# Information given
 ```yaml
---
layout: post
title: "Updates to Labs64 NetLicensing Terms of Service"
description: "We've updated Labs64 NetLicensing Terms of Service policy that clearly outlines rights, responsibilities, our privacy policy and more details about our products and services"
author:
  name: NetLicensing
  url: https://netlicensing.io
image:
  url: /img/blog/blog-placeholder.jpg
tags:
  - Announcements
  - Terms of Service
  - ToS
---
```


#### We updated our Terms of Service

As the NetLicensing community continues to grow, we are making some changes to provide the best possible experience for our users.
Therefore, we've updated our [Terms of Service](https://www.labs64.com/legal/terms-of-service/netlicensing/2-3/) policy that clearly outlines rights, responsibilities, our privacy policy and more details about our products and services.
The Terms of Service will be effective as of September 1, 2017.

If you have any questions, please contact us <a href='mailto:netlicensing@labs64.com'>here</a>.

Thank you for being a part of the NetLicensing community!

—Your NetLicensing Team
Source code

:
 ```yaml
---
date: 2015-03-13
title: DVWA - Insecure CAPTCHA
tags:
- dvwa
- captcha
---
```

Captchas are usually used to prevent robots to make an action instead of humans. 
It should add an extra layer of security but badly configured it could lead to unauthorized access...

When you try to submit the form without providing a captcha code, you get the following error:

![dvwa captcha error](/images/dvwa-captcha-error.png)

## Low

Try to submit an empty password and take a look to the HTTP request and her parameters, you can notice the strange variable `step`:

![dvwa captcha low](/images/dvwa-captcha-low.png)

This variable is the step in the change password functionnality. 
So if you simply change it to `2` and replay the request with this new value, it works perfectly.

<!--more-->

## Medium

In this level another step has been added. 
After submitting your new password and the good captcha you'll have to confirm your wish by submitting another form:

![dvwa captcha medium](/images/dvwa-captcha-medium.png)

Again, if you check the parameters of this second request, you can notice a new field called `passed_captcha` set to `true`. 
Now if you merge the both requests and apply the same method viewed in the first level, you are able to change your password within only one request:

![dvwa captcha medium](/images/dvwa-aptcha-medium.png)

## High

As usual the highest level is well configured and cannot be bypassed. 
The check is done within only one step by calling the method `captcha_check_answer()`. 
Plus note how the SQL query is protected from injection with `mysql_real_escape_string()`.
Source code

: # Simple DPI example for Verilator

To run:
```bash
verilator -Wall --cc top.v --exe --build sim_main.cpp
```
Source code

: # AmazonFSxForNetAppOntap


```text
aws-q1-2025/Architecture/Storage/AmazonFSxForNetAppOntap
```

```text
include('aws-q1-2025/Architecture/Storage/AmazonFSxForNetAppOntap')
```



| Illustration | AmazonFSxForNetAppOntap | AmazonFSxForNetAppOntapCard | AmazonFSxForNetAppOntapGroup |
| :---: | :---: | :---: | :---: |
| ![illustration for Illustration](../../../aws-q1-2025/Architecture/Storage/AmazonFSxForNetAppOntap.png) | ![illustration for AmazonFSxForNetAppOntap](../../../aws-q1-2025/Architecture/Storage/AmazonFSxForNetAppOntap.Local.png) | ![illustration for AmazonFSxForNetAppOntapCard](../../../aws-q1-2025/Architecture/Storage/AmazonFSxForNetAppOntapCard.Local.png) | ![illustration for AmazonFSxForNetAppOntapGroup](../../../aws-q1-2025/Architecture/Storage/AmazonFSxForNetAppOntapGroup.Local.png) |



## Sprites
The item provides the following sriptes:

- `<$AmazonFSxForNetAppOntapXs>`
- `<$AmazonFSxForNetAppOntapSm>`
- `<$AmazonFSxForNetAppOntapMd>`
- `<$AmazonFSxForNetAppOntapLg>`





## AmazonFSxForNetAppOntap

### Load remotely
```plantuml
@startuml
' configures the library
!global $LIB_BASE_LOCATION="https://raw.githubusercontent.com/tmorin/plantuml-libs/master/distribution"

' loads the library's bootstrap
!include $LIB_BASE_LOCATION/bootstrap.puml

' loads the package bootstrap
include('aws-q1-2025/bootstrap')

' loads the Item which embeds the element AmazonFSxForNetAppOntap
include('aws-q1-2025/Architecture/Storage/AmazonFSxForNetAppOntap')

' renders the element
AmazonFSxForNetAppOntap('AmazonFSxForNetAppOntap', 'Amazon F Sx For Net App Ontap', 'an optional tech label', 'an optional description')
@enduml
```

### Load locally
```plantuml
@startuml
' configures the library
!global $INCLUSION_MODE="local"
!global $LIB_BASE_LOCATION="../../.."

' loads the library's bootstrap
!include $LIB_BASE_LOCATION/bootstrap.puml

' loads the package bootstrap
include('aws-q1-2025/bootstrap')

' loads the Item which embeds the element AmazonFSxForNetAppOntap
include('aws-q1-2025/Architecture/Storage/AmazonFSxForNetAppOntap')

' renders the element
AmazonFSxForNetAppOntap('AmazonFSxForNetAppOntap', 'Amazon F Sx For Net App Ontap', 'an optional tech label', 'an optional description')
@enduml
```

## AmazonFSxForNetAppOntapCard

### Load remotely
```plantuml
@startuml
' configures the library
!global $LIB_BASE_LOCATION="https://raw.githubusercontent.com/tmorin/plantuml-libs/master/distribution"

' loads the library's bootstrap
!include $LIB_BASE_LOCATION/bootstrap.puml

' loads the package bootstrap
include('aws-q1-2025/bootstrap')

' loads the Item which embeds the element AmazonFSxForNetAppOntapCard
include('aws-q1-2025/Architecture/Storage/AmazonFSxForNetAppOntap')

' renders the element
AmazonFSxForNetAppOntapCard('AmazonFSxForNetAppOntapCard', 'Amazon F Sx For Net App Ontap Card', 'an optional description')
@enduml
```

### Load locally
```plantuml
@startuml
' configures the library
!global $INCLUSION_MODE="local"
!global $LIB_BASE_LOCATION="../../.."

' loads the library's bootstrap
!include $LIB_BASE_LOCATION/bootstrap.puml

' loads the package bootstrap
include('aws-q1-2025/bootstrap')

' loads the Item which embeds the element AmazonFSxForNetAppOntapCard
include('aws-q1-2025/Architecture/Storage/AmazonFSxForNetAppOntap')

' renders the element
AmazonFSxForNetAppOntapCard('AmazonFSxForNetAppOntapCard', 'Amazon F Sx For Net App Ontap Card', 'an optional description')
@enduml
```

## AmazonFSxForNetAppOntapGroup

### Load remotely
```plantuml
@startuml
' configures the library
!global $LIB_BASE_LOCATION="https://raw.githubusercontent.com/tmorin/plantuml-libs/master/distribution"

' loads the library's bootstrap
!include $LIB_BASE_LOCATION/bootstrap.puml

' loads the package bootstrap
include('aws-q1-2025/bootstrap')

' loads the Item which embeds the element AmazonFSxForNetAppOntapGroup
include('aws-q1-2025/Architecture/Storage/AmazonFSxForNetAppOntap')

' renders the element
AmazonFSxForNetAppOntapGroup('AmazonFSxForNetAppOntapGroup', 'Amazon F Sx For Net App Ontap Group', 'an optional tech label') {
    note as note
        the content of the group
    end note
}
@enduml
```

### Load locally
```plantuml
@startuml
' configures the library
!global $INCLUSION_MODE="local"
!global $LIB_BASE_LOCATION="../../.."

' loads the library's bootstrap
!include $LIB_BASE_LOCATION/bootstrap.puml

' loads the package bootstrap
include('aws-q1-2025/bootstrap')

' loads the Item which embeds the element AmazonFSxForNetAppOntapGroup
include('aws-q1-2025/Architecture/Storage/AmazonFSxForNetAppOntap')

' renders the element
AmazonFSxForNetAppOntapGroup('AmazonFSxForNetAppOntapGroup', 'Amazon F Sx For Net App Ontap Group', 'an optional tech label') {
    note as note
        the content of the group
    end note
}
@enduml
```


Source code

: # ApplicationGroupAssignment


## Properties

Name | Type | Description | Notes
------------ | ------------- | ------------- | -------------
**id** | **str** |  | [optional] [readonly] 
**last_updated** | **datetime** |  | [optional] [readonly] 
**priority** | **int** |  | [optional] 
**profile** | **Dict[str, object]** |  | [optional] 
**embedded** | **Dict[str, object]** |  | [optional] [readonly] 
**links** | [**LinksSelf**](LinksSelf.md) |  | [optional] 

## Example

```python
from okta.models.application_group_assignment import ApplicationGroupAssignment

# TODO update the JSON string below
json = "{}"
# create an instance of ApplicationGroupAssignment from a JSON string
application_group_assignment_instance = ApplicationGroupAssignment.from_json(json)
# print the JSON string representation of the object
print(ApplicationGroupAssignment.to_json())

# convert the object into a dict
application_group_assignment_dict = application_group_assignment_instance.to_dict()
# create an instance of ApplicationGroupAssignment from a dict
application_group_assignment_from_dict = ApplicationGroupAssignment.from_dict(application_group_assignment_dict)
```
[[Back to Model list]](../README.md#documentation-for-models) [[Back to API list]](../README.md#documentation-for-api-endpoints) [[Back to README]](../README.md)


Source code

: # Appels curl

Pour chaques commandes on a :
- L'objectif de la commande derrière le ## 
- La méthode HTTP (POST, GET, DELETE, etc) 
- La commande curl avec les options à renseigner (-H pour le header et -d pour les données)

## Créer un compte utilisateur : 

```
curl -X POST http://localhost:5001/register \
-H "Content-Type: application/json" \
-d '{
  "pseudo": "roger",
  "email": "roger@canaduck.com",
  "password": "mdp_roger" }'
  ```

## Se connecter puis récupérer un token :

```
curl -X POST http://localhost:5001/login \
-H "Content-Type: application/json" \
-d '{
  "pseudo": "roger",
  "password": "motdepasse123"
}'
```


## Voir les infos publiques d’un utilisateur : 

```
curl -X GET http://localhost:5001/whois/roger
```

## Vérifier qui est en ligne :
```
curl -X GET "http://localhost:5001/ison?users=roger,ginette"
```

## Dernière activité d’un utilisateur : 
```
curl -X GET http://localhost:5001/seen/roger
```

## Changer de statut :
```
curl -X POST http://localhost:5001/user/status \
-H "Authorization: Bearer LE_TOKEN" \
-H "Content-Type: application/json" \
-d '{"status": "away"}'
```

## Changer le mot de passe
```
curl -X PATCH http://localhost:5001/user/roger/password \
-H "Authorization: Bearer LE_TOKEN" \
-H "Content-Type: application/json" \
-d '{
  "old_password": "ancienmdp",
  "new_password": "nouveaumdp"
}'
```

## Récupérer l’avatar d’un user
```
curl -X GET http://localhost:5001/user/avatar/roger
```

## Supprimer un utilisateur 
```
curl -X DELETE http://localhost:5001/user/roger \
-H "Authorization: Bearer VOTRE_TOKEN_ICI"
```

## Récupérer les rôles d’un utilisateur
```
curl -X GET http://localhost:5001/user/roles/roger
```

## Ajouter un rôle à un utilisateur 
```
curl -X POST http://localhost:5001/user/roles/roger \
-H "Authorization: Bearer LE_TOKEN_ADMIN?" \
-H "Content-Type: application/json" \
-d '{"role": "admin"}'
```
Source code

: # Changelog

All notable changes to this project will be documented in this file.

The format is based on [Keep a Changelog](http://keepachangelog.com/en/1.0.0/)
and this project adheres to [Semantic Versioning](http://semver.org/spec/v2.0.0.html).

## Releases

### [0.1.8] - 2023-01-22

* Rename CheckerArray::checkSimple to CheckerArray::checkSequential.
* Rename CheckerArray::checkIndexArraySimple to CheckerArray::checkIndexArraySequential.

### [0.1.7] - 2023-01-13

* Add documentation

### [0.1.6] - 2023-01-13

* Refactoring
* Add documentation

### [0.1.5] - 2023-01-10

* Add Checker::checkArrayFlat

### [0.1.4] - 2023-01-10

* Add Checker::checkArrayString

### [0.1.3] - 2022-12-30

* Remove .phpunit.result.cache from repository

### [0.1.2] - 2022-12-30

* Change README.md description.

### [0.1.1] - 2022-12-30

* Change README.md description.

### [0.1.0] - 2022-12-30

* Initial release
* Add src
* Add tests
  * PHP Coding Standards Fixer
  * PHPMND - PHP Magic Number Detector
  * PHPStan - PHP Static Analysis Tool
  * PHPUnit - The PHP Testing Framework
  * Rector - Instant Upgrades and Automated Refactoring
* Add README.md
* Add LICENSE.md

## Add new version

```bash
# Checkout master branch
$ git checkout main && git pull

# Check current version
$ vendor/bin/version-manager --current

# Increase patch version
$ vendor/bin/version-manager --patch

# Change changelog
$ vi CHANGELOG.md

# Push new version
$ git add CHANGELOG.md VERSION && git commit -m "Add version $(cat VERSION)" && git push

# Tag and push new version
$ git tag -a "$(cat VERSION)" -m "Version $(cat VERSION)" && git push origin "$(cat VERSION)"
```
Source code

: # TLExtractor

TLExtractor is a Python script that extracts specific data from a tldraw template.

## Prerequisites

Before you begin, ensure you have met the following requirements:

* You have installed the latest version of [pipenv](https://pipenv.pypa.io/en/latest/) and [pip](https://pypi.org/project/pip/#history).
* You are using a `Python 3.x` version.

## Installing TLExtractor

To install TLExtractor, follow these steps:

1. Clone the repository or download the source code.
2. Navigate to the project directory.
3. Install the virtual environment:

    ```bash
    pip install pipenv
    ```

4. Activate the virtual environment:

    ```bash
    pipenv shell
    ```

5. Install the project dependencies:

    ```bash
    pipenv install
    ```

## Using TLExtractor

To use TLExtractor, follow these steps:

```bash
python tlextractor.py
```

# Task brief
All lines in the records above with "following" need to be found and copied.

# Your solution
When you try to submit the form without providing a captcha code, you get the following error:
The item provides the following sriptes:
Before you begin, ensure you have met the following requirements:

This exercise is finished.